EXERCISE DESCRIPTION> Nothing should appear in the answer except the lines from the one containing "To execute the" through the end of the records below, written out exactly.

DATA RECORDS>
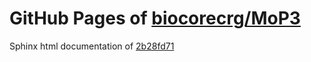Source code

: GitHub Pages of [biocorecrg/MoP3](https://github.com/biocorecrg/MoP3.git)
===
Sphinx html documentation of [2b28fd71](https://github.com/biocorecrg/MoP3/tree/2b28fd711ff60e56a4e4fbfdc4ad5d9b2a3c4d6f)
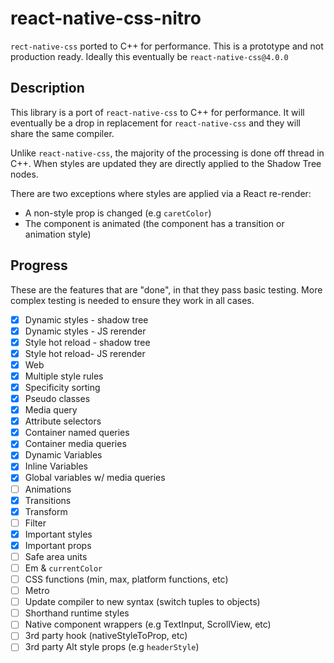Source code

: # react-native-css-nitro

`rect-native-css` ported to C++ for performance. This is a prototype and not production ready. Ideally this eventually be `react-native-css@4.0.0`

## Description

This library is a port of `react-native-css` to C++ for performance. It will eventually be a drop in replacement for `react-native-css` and they will share the same compiler.

Unlike `react-native-css`, the majority of the processing is done off thread in C++. When styles are updated they are directly applied to the Shadow Tree nodes.

There are two exceptions where styles are applied via a React re-render:

- A non-style prop is changed (e.g `caretColor`)
- The component is animated (the component has a transition or animation style)

## Progress

These are the features that are "done", in that they pass basic testing. More complex testing is needed to ensure they work in all cases.

- [x] Dynamic styles - shadow tree
- [x] Dynamic styles - JS rerender
- [x] Style hot reload - shadow tree
- [x] Style hot reload- JS rerender
- [x] Web
- [x] Multiple style rules
- [x] Specificity sorting
- [x] Pseudo classes
- [x] Media query
- [x] Attribute selectors
- [x] Container named queries
- [x] Container media queries
- [x] Dynamic Variables
- [x] Inline Variables
- [x] Global variables w/ media queries
- [ ] Animations
- [x] Transitions
- [x] Transform
- [ ] Filter
- [x] Important styles
- [x] Important props
- [ ] Safe area units
- [ ] Em & `currentColor`
- [ ] CSS functions (min, max, platform functions, etc)
- [ ] Metro
- [ ] Update compiler to new syntax (switch tuples to objects)
- [ ] Shorthand runtime styles
- [ ] Native component wrappers (e.g TextInput, ScrollView, etc)
- [ ] 3rd party hook (nativeStyleToProp, etc)
- [ ] 3rd party Alt style props (e.g `headerStyle`)
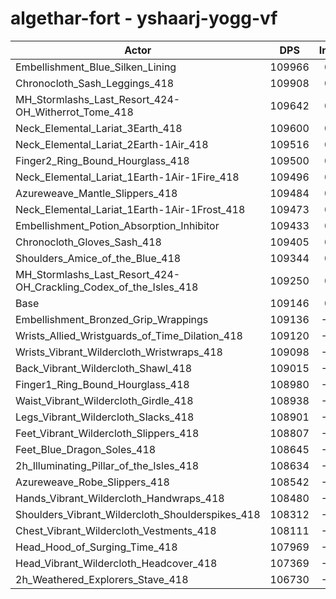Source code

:# algethar-fort - yshaarj-yogg-vf
| Actor | DPS | Increase |
|---|:---:|:---:|
|Embellishment_Blue_Silken_Lining|109966|0.75%|
|Chronocloth_Sash_Leggings_418|109908|0.70%|
|MH_Stormlashs_Last_Resort_424-OH_Witherrot_Tome_418|109642|0.45%|
|Neck_Elemental_Lariat_3Earth_418|109600|0.42%|
|Neck_Elemental_Lariat_2Earth-1Air_418|109516|0.34%|
|Finger2_Ring_Bound_Hourglass_418|109500|0.32%|
|Neck_Elemental_Lariat_1Earth-1Air-1Fire_418|109496|0.32%|
|Azureweave_Mantle_Slippers_418|109484|0.31%|
|Neck_Elemental_Lariat_1Earth-1Air-1Frost_418|109473|0.30%|
|Embellishment_Potion_Absorption_Inhibitor|109433|0.26%|
|Chronocloth_Gloves_Sash_418|109405|0.24%|
|Shoulders_Amice_of_the_Blue_418|109344|0.18%|
|MH_Stormlashs_Last_Resort_424-OH_Crackling_Codex_of_the_Isles_418|109250|0.10%|
|Base|109146|0.00%|
|Embellishment_Bronzed_Grip_Wrappings|109136|-0.01%|
|Wrists_Allied_Wristguards_of_Time_Dilation_418|109120|-0.02%|
|Wrists_Vibrant_Wildercloth_Wristwraps_418|109098|-0.04%|
|Back_Vibrant_Wildercloth_Shawl_418|109015|-0.12%|
|Finger1_Ring_Bound_Hourglass_418|108980|-0.15%|
|Waist_Vibrant_Wildercloth_Girdle_418|108938|-0.19%|
|Legs_Vibrant_Wildercloth_Slacks_418|108901|-0.22%|
|Feet_Vibrant_Wildercloth_Slippers_418|108807|-0.31%|
|Feet_Blue_Dragon_Soles_418|108645|-0.46%|
|2h_Illuminating_Pillar_of_the_Isles_418|108634|-0.47%|
|Azureweave_Robe_Slippers_418|108542|-0.55%|
|Hands_Vibrant_Wildercloth_Handwraps_418|108480|-0.61%|
|Shoulders_Vibrant_Wildercloth_Shoulderspikes_418|108312|-0.76%|
|Chest_Vibrant_Wildercloth_Vestments_418|108111|-0.95%|
|Head_Hood_of_Surging_Time_418|107969|-1.08%|
|Head_Vibrant_Wildercloth_Headcover_418|107369|-1.63%|
|2h_Weathered_Explorers_Stave_418|106730|-2.21%|
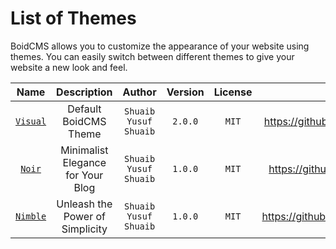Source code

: # List of Themes

BoidCMS allows you to customize the appearance of your website using themes. You can easily switch between different themes to give your website a new look and feel.


|            Name            |             Description           |         Author        | Version | License |              Source               |
| :------------------------: | :-------------------------------: | :-------------------: | :-----: | :-----: | :-------------------------------: |
| [`Visual`](/themes/visual) |      Default BoidCMS Theme        | `Shuaib Yusuf Shuaib` | `2.0.0` |  `MIT`  | https://github.com/BoidCMS/visual |
|   [`Noir`](/themes/noir)   | Minimalist Elegance for Your Blog | `Shuaib Yusuf Shuaib` | `1.0.0` |  `MIT`  | https://github.com/BoidCMS/noir   |
| [`Nimble`](/themes/nimble) |  Unleash the Power of Simplicity  | `Shuaib Yusuf Shuaib` | `1.0.0` |  `MIT`  | https://github.com/BoidCMS/nimble |

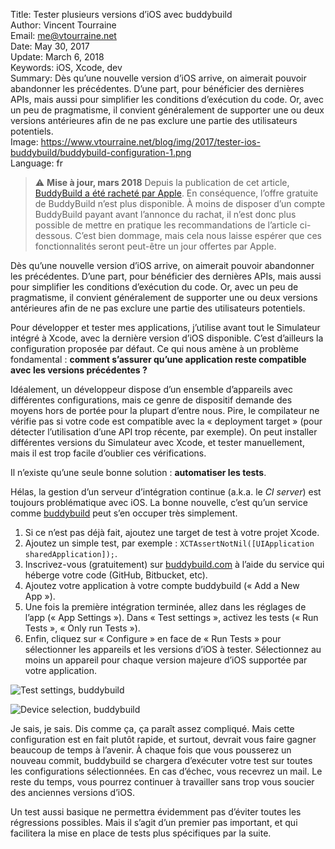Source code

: Title:     Tester plusieurs versions d’iOS avec buddybuild  
Author:    Vincent Tourraine  
Email:     me@vtourraine.net  
Date:      May 30, 2017  
Update:    March 6, 2018  
Keywords:  iOS, Xcode, dev  
Summary:   Dès qu’une nouvelle version d’iOS arrive, on aimerait pouvoir abandonner les précédentes. D’une part, pour bénéficier des dernières APIs, mais aussi pour simplifier les conditions d’exécution du code. Or, avec un peu de pragmatisme, il convient généralement de supporter une ou deux versions antérieures afin de ne pas exclure une partie des utilisateurs potentiels.  
Image:     https://www.vtourraine.net/blog/img/2017/tester-ios-buddybuild/buddybuild-configuration-1.png  
Language:  fr  


> ⚠️ **Mise à jour, mars 2018**
> Depuis la publication de cet article, [BuddyBuild a été racheté par Apple](https://www.buddybuild.com/blog/buddybuild-is-now-part-of-apple). En conséquence, l’offre gratuite de BuddyBuild n’est plus disponible. À moins de disposer d’un compte BuddyBuild payant avant l’annonce du rachat, il n’est donc plus possible de mettre en pratique les recommandations de l’article ci-dessous.
> C’est bien dommage, mais cela nous laisse espérer que ces fonctionnalités seront peut-être un jour offertes par Apple.


Dès qu’une nouvelle version d’iOS arrive, on aimerait pouvoir abandonner les précédentes. D’une part, pour bénéficier des dernières APIs, mais aussi pour simplifier les conditions d’exécution du code. Or, avec un peu de pragmatisme, il convient généralement de supporter une ou deux versions antérieures afin de ne pas exclure une partie des utilisateurs potentiels.

Pour développer et tester mes applications, j’utilise avant tout le Simulateur intégré à Xcode, avec la dernière version d’iOS disponible. C’est d’ailleurs la configuration proposée par défaut. Ce qui nous amène à un problème fondamental : **comment s’assurer qu’une application reste compatible avec les versions précédentes ?**

Idéalement, un développeur dispose d’un ensemble d’appareils avec différentes configurations, mais ce genre de dispositif demande des moyens hors de portée pour la plupart d’entre nous. Pire, le compilateur ne vérifie pas si votre code est compatible avec la « deployment target » (pour détecter l’utilisation d’une API trop récente, par exemple). On peut installer différentes versions du Simulateur avec Xcode, et tester manuellement, mais il est trop facile d’oublier ces vérifications.

Il n’existe qu’une seule bonne solution : **automatiser les tests**.

Hélas, la gestion d’un serveur d’intégration continue (a.k.a. le _CI server_) est toujours problématique avec iOS. La bonne nouvelle, c’est qu’un service comme [buddybuild](https://www.buddybuild.com/) peut s’en occuper très simplement.

1. Si ce n’est pas déjà fait, ajoutez une target de test à votre projet Xcode.
2. Ajoutez un simple test, par exemple : `XCTAssertNotNil([UIApplication sharedApplication]);`.
3. Inscrivez-vous (gratuitement) sur [buddybuild.com](https://www.buddybuild.com/) à l’aide du service qui héberge votre code (GitHub, Bitbucket, etc).
4. Ajoutez votre application à votre compte buddybuild (« Add a New App »).
5. Une fois la première intégration terminée, allez dans les réglages de l’app (« App Settings »). Dans « Test settings », activez les tests (« Run Tests », « Only run Tests »).
6. Enfin, cliquez sur « Configure » en face de « Run Tests » pour sélectionner les appareils et les versions d’iOS à tester. Sélectionnez au moins un appareil pour chaque version majeure d’iOS supportée par votre application.

![Test settings, buddybuild](/blog/img/2017/tester-ios-buddybuild/buddybuild-configuration-1.png)

![Device selection, buddybuild](/blog/img/2017/tester-ios-buddybuild/buddybuild-configuration-2.png)

Je sais, je sais. Dis comme ça, ça paraît assez compliqué. Mais cette configuration est en fait plutôt rapide, et surtout, devrait vous faire gagner beaucoup de temps à l’avenir. À chaque fois que vous pousserez un nouveau commit, buddybuild se chargera d’exécuter votre test sur toutes les configurations sélectionnées. En cas d’échec, vous recevrez un mail. Le reste du temps, vous pourrez continuer à travailler sans trop vous soucier des anciennes versions d’iOS.

Un test aussi basique ne permettra évidemment pas d’éviter toutes les régressions possibles. Mais il s’agit d’un premier pas important, et qui facilitera la mise en place de tests plus spécifiques par la suite.
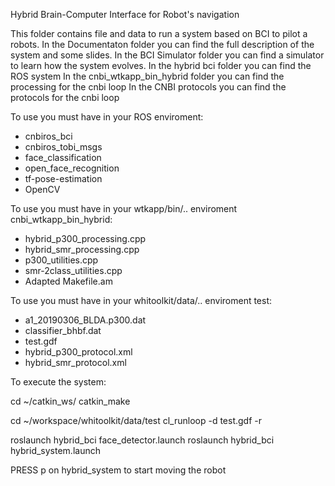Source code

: Hybrid Brain-Computer Interface for Robot's navigation

This folder contains file and data to run a system based on BCI to pilot a robots.
In the Documentaton folder you can find the full description of the system and some slides.
In the BCI Simulator folder you can find a simulator to learn how the system evolves.
In the hybrid bci folder you can find the ROS system
In the cnbi_wtkapp_bin_hybrid folder you can find the processing for the cnbi loop
In the CNBI protocols you can find the protocols for the cnbi loop


To use you must have in your ROS enviroment:
- cnbiros_bci
- cnbiros_tobi_msgs
- face_classification
- open_face_recognition
- tf-pose-estimation
- OpenCV

To use you must have in your wtkapp/bin/.. enviroment cnbi_wtkapp_bin_hybrid:
- hybrid_p300_processing.cpp
- hybrid_smr_processing.cpp
- p300_utilities.cpp
- smr-2class_utilities.cpp
- Adapted Makefile.am

To use you must have in your whitoolkit/data/.. enviroment test:
- a1_20190306_BLDA.p300.dat
- classifier_bhbf.dat
- test.gdf
- hybrid_p300_protocol.xml
- hybrid_smr_protocol.xml

To execute the system:

cd ~/catkin_ws/
catkin_make

cd ~/workspace/whitoolkit/data/test
cl_runloop -d test.gdf -r

roslaunch hybrid_bci face_detector.launch
roslaunch hybrid_bci hybrid_system.launch

PRESS p on hybrid_system to start moving the robot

PROBLEM SOLUTION>
To execute the system:

cd ~/catkin_ws/
catkin_make

cd ~/workspace/whitoolkit/data/test
cl_runloop -d test.gdf -r

roslaunch hybrid_bci face_detector.launch
roslaunch hybrid_bci hybrid_system.launch

PRESS p on hybrid_system to start moving the robot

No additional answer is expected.